§ **PROBLEM**
Look through the entries. Copy each line that has the word "Wayanad".

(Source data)
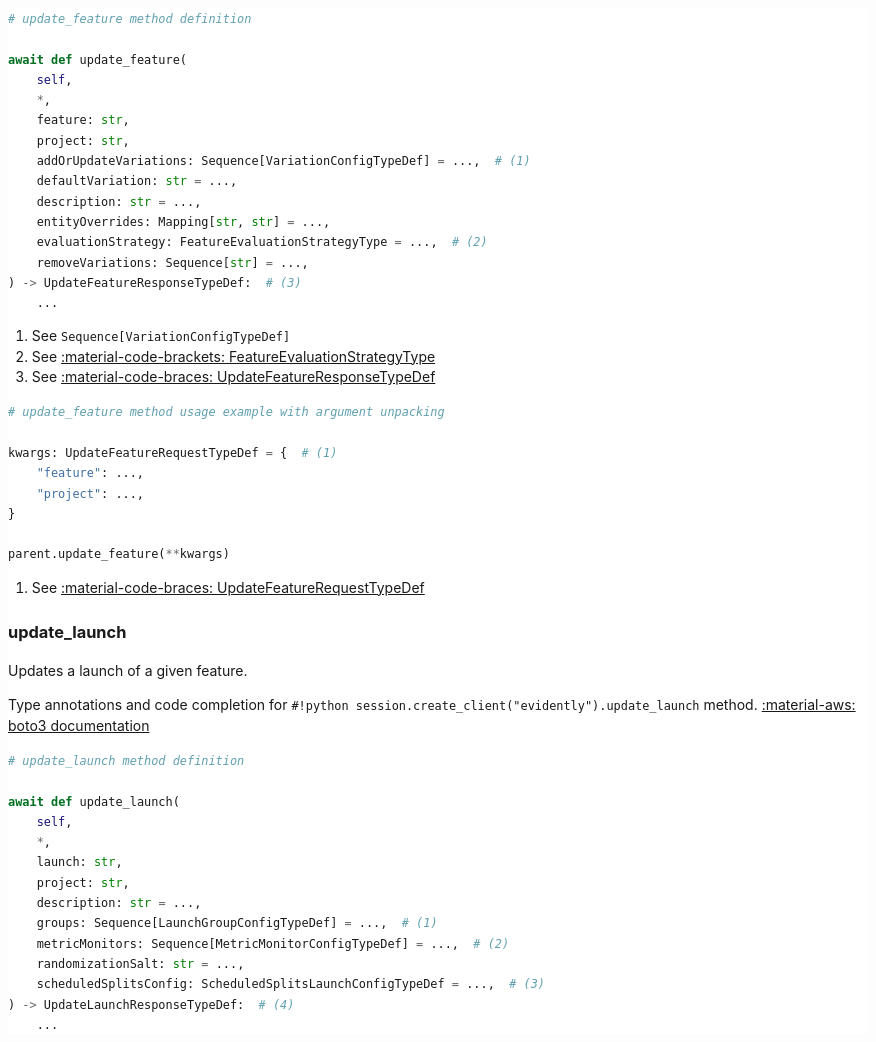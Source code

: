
 ```python
# update_feature method definition

await def update_feature(
    self,
    *,
    feature: str,
    project: str,
    addOrUpdateVariations: Sequence[VariationConfigTypeDef] = ...,  # (1)
    defaultVariation: str = ...,
    description: str = ...,
    entityOverrides: Mapping[str, str] = ...,
    evaluationStrategy: FeatureEvaluationStrategyType = ...,  # (2)
    removeVariations: Sequence[str] = ...,
) -> UpdateFeatureResponseTypeDef:  # (3)
    ...
```

1. See `Sequence[VariationConfigTypeDef]`
2. See [:material-code-brackets: FeatureEvaluationStrategyType](./literals.md#featureevaluationstrategytype)
3. See [:material-code-braces: UpdateFeatureResponseTypeDef](./type_defs.md#updatefeatureresponsetypedef)


```python
# update_feature method usage example with argument unpacking

kwargs: UpdateFeatureRequestTypeDef = {  # (1)
    "feature": ...,
    "project": ...,
}

parent.update_feature(**kwargs)
```

1. See [:material-code-braces: UpdateFeatureRequestTypeDef](./type_defs.md#updatefeaturerequesttypedef)

### update\_launch

Updates a launch of a given feature.

Type annotations and code completion for `#!python session.create_client("evidently").update_launch` method.
[:material-aws: boto3 documentation](https://boto3.amazonaws.com/v1/documentation/api/latest/reference/services/evidently/client/update_launch.html)

```python
# update_launch method definition

await def update_launch(
    self,
    *,
    launch: str,
    project: str,
    description: str = ...,
    groups: Sequence[LaunchGroupConfigTypeDef] = ...,  # (1)
    metricMonitors: Sequence[MetricMonitorConfigTypeDef] = ...,  # (2)
    randomizationSalt: str = ...,
    scheduledSplitsConfig: ScheduledSplitsLaunchConfigTypeDef = ...,  # (3)
) -> UpdateLaunchResponseTypeDef:  # (4)
    ...
```
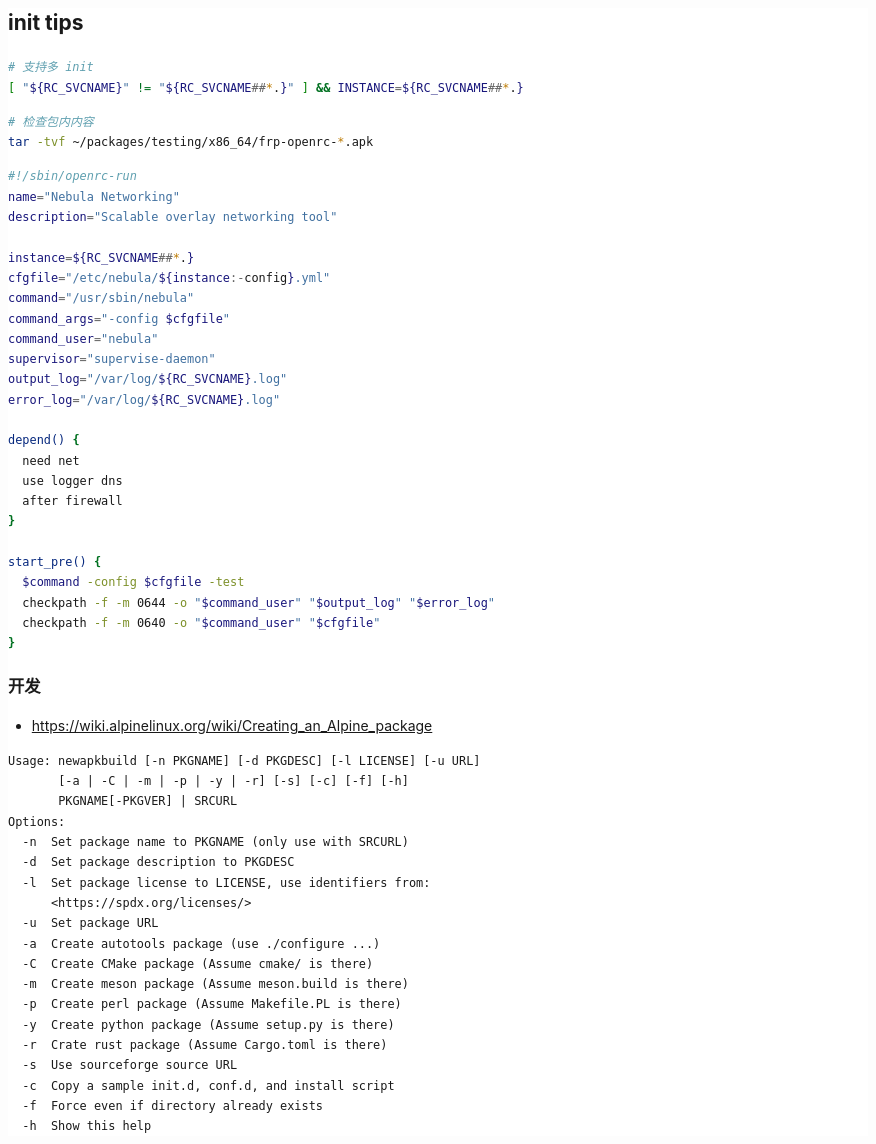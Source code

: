## init tips

```bash
# 支持多 init
[ "${RC_SVCNAME}" != "${RC_SVCNAME##*.}" ] && INSTANCE=${RC_SVCNAME##*.}
```

```bash
# 检查包内内容
tar -tvf ~/packages/testing/x86_64/frp-openrc-*.apk
```

```bash
#!/sbin/openrc-run
name="Nebula Networking"
description="Scalable overlay networking tool"

instance=${RC_SVCNAME##*.}
cfgfile="/etc/nebula/${instance:-config}.yml"
command="/usr/sbin/nebula"
command_args="-config $cfgfile"
command_user="nebula"
supervisor="supervise-daemon"
output_log="/var/log/${RC_SVCNAME}.log"
error_log="/var/log/${RC_SVCNAME}.log"

depend() {
  need net
  use logger dns
  after firewall
}

start_pre() {
  $command -config $cfgfile -test
  checkpath -f -m 0644 -o "$command_user" "$output_log" "$error_log"
  checkpath -f -m 0640 -o "$command_user" "$cfgfile"
}
```

### 开发

- https://wiki.alpinelinux.org/wiki/Creating_an_Alpine_package

```
Usage: newapkbuild [-n PKGNAME] [-d PKGDESC] [-l LICENSE] [-u URL]
       [-a | -C | -m | -p | -y | -r] [-s] [-c] [-f] [-h]
       PKGNAME[-PKGVER] | SRCURL
Options:
  -n  Set package name to PKGNAME (only use with SRCURL)
  -d  Set package description to PKGDESC
  -l  Set package license to LICENSE, use identifiers from:
      <https://spdx.org/licenses/>
  -u  Set package URL
  -a  Create autotools package (use ./configure ...)
  -C  Create CMake package (Assume cmake/ is there)
  -m  Create meson package (Assume meson.build is there)
  -p  Create perl package (Assume Makefile.PL is there)
  -y  Create python package (Assume setup.py is there)
  -r  Crate rust package (Assume Cargo.toml is there)
  -s  Use sourceforge source URL
  -c  Copy a sample init.d, conf.d, and install script
  -f  Force even if directory already exists
  -h  Show this help
```
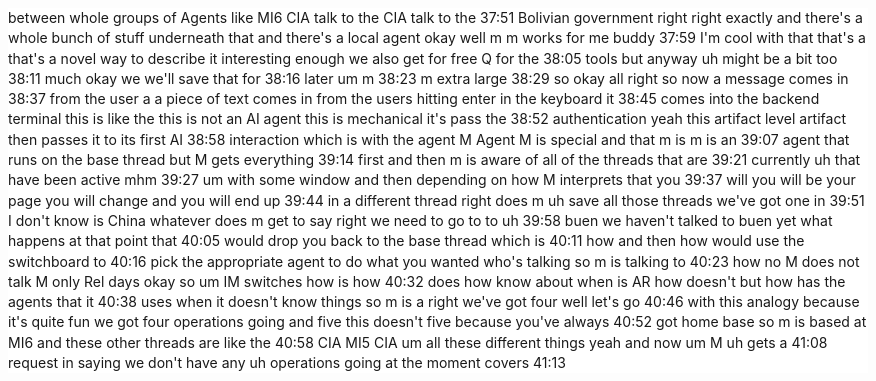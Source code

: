 between whole groups of Agents like MI6 CIA talk to the CIA talk to the
37:51
Bolivian government right right exactly and there's a whole bunch of stuff underneath that and there's a local agent okay well m m works for me buddy
37:59
I'm cool with that that's a that's a novel way to describe it interesting enough we also get for free Q for the
38:05
tools but anyway uh might be a bit too
38:11
much okay we we'll save that for
38:16
later um m
38:23
m extra large
38:29
so okay all right so now a message comes in
38:37
from the user a a piece of text comes in from the users hitting enter in the keyboard it
38:45
comes into the backend terminal this is like the this is not an AI agent this is mechanical it's pass the
38:52
authentication yeah this artifact level artifact then passes it to its first AI
38:58
interaction which is with the agent M Agent M is special and that m is m is an
39:07
agent that runs on the base thread but M gets everything
39:14
first and then m is aware of all of the threads that are
39:21
currently uh that have been active mhm
39:27
um with some window and then depending on how M interprets that you
39:37
will you will be your page you will change and you will end up
39:44
in a different thread right does m uh save all those threads we've got one in
39:51
I don't know is China whatever does m get to say right we need to go to to uh
39:58
buen we haven't talked to buen yet what happens at that point that
40:05
would drop you back to the base thread which is
40:11
how and then how would use the switchboard to
40:16
pick the appropriate agent to do what you wanted who's talking so m is talking to
40:23
how no M does not talk M only Rel days okay so um IM switches how is how
40:32
does how know about when is AR how doesn't but how has the agents that it
40:38
uses when it doesn't know things so m is a right we've got four well let's go
40:46
with this analogy because it's quite fun we got four operations going and five this doesn't five because you've always
40:52
got home base so m is based at MI6 and these other threads are like the
40:58
CIA MI5 CIA um all these different things yeah and now um M uh gets a
41:08
request in saying we don't have any uh operations going at the moment covers
41:13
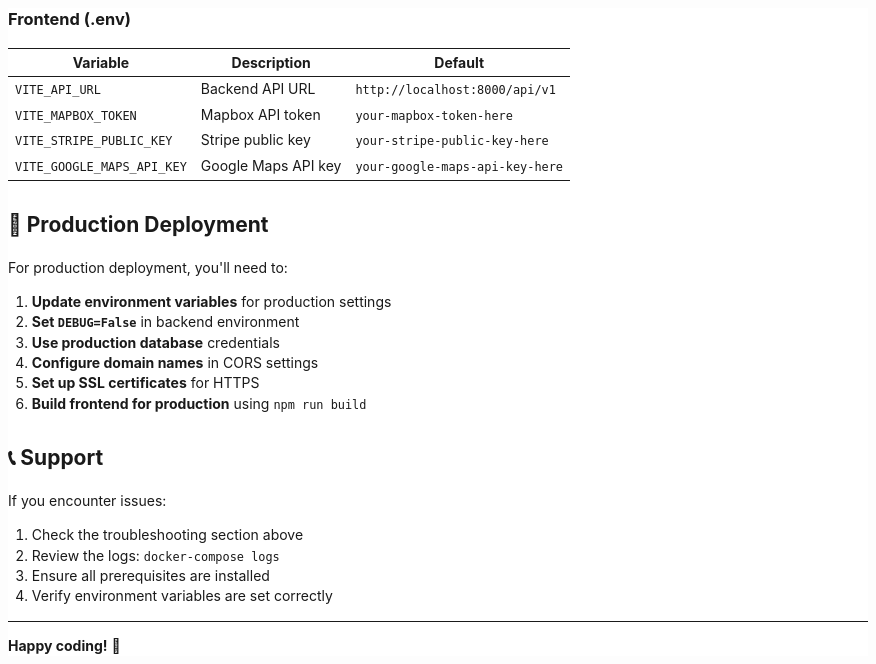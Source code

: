 ### Frontend (.env)
| Variable | Description | Default |
|----------|-------------|---------|
| `VITE_API_URL` | Backend API URL | `http://localhost:8000/api/v1` |
| `VITE_MAPBOX_TOKEN` | Mapbox API token | `your-mapbox-token-here` |
| `VITE_STRIPE_PUBLIC_KEY` | Stripe public key | `your-stripe-public-key-here` |
| `VITE_GOOGLE_MAPS_API_KEY` | Google Maps API key | `your-google-maps-api-key-here` |

## 🚀 Production Deployment

For production deployment, you'll need to:

1. **Update environment variables** for production settings
2. **Set `DEBUG=False`** in backend environment
3. **Use production database** credentials
4. **Configure domain names** in CORS settings
5. **Set up SSL certificates** for HTTPS
6. **Build frontend for production** using `npm run build`

## 📞 Support

If you encounter issues:

1. Check the troubleshooting section above
2. Review the logs: `docker-compose logs`
3. Ensure all prerequisites are installed
4. Verify environment variables are set correctly

---

**Happy coding!** 🎉 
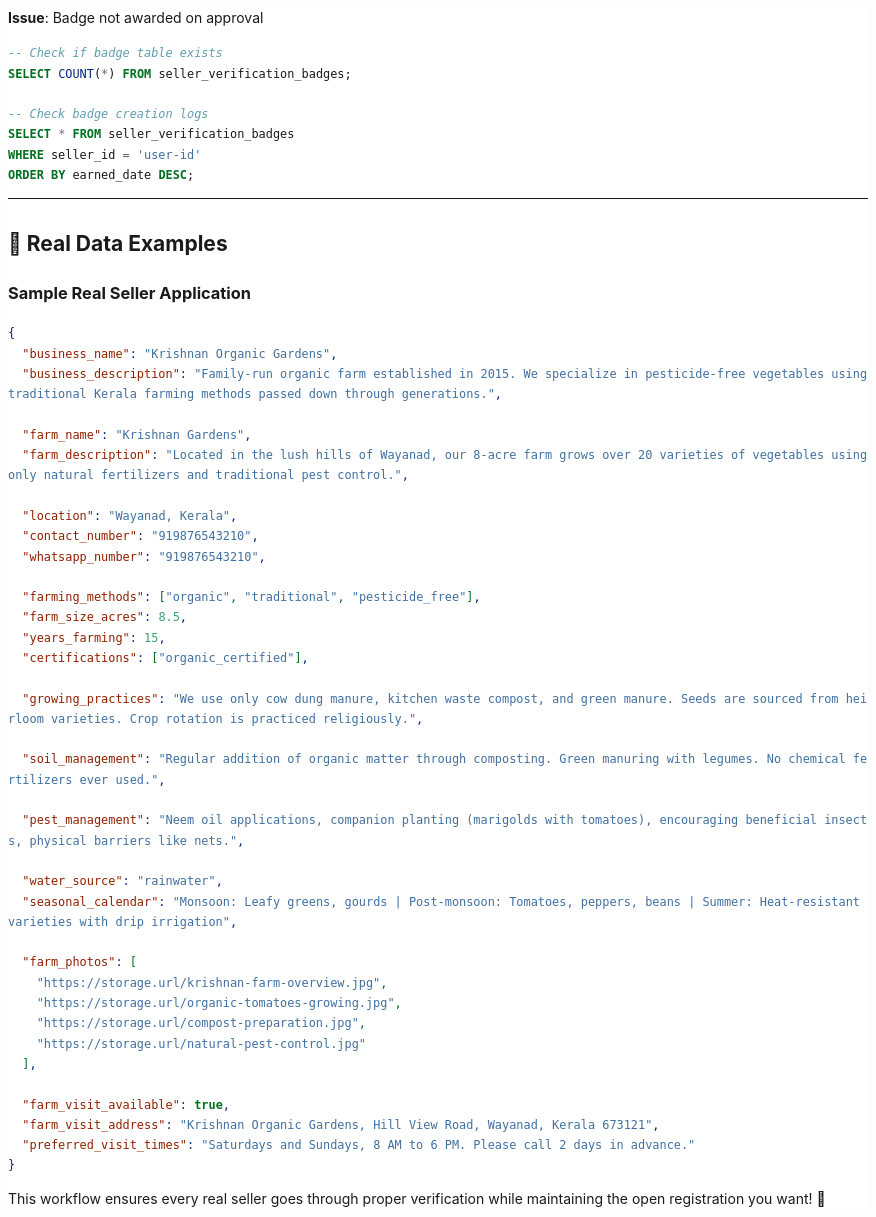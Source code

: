 **Issue**: Badge not awarded on approval

```sql
-- Check if badge table exists
SELECT COUNT(*) FROM seller_verification_badges;

-- Check badge creation logs
SELECT * FROM seller_verification_badges
WHERE seller_id = 'user-id'
ORDER BY earned_date DESC;
```

---

## 📝 **Real Data Examples**

### Sample Real Seller Application

```json
{
  "business_name": "Krishnan Organic Gardens",
  "business_description": "Family-run organic farm established in 2015. We specialize in pesticide-free vegetables using traditional Kerala farming methods passed down through generations.",

  "farm_name": "Krishnan Gardens",
  "farm_description": "Located in the lush hills of Wayanad, our 8-acre farm grows over 20 varieties of vegetables using only natural fertilizers and traditional pest control.",

  "location": "Wayanad, Kerala",
  "contact_number": "919876543210",
  "whatsapp_number": "919876543210",

  "farming_methods": ["organic", "traditional", "pesticide_free"],
  "farm_size_acres": 8.5,
  "years_farming": 15,
  "certifications": ["organic_certified"],

  "growing_practices": "We use only cow dung manure, kitchen waste compost, and green manure. Seeds are sourced from heirloom varieties. Crop rotation is practiced religiously.",

  "soil_management": "Regular addition of organic matter through composting. Green manuring with legumes. No chemical fertilizers ever used.",

  "pest_management": "Neem oil applications, companion planting (marigolds with tomatoes), encouraging beneficial insects, physical barriers like nets.",

  "water_source": "rainwater",
  "seasonal_calendar": "Monsoon: Leafy greens, gourds | Post-monsoon: Tomatoes, peppers, beans | Summer: Heat-resistant varieties with drip irrigation",

  "farm_photos": [
    "https://storage.url/krishnan-farm-overview.jpg",
    "https://storage.url/organic-tomatoes-growing.jpg",
    "https://storage.url/compost-preparation.jpg",
    "https://storage.url/natural-pest-control.jpg"
  ],

  "farm_visit_available": true,
  "farm_visit_address": "Krishnan Organic Gardens, Hill View Road, Wayanad, Kerala 673121",
  "preferred_visit_times": "Saturdays and Sundays, 8 AM to 6 PM. Please call 2 days in advance."
}
```

This workflow ensures every real seller goes through proper verification while maintaining the open registration you want! 🌱
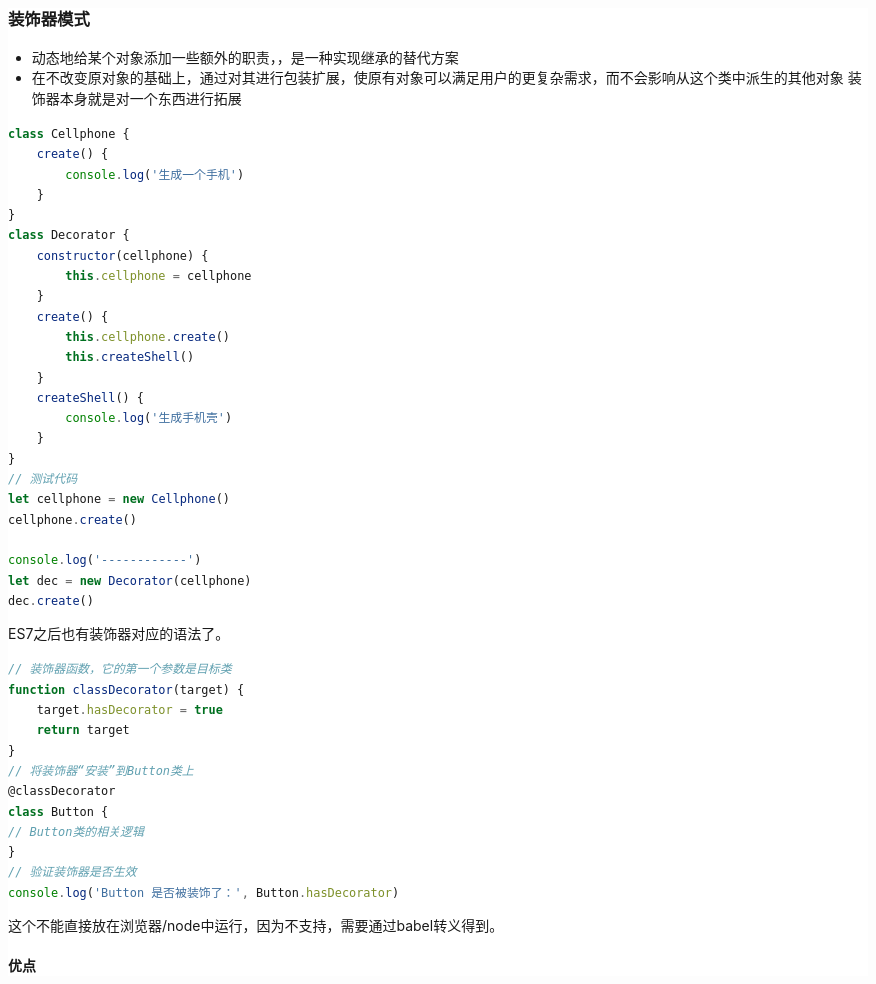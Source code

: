 
### 装饰器模式
- 动态地给某个对象添加一些额外的职责，，是一种实现继承的替代方案
- 在不改变原对象的基础上，通过对其进行包装扩展，使原有对象可以满足用户的更复杂需求，而不会影响从这个类中派生的其他对象
装饰器本身就是对一个东西进行拓展
```js
class Cellphone {
    create() {
        console.log('生成一个手机')
    }
}
class Decorator {
    constructor(cellphone) {
        this.cellphone = cellphone
    }
    create() {
        this.cellphone.create()
        this.createShell()
    }
    createShell() {
        console.log('生成手机壳')
    }
}
// 测试代码
let cellphone = new Cellphone()
cellphone.create()

console.log('------------')
let dec = new Decorator(cellphone)
dec.create()

```


ES7之后也有装饰器对应的语法了。
```js
// 装饰器函数，它的第一个参数是目标类
function classDecorator(target) {
	target.hasDecorator = true
	return target
}
// 将装饰器“安装”到Button类上
@classDecorator
class Button {
// Button类的相关逻辑
}
// 验证装饰器是否生效
console.log('Button 是否被装饰了：', Button.hasDecorator)
```

这个不能直接放在浏览器/node中运行，因为不支持，需要通过babel转义得到。
#### 优点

§ **ANSWER SPACE**
  "farm_description": "Located in the lush hills of Wayanad, our 8-acre farm grows over 20 varieties of vegetables using only natural fertilizers and traditional pest control.",
  "location": "Wayanad, Kerala",
  "farm_visit_address": "Krishnan Organic Gardens, Hill View Road, Wayanad, Kerala 673121",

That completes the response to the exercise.